# [PROBLEM DETAILS]
Leave out the pictures and give back all the entries exactly as written.

______________________________

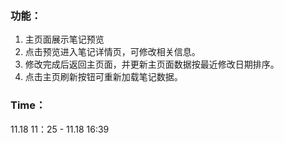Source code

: ### 功能：
1. 主页面展示笔记预览
2. 点击预览进入笔记详情页，可修改相关信息。
3. 修改完成后返回主页面，并更新主页面数据按最近修改日期排序。
4. 点击主页刷新按钮可重新加载笔记数据。

### Time：
11.18 11：25 - 11.18 16:39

______________________________

# [SOLUTION TO THE EXERCISE]
Source code

: ### 功能：
1. 主页面展示笔记预览
2. 点击预览进入笔记详情页，可修改相关信息。
3. 修改完成后返回主页面，并更新主页面数据按最近修改日期排序。
4. 点击主页刷新按钮可重新加载笔记数据。

### Time：
11.18 11：25 - 11.18 16:39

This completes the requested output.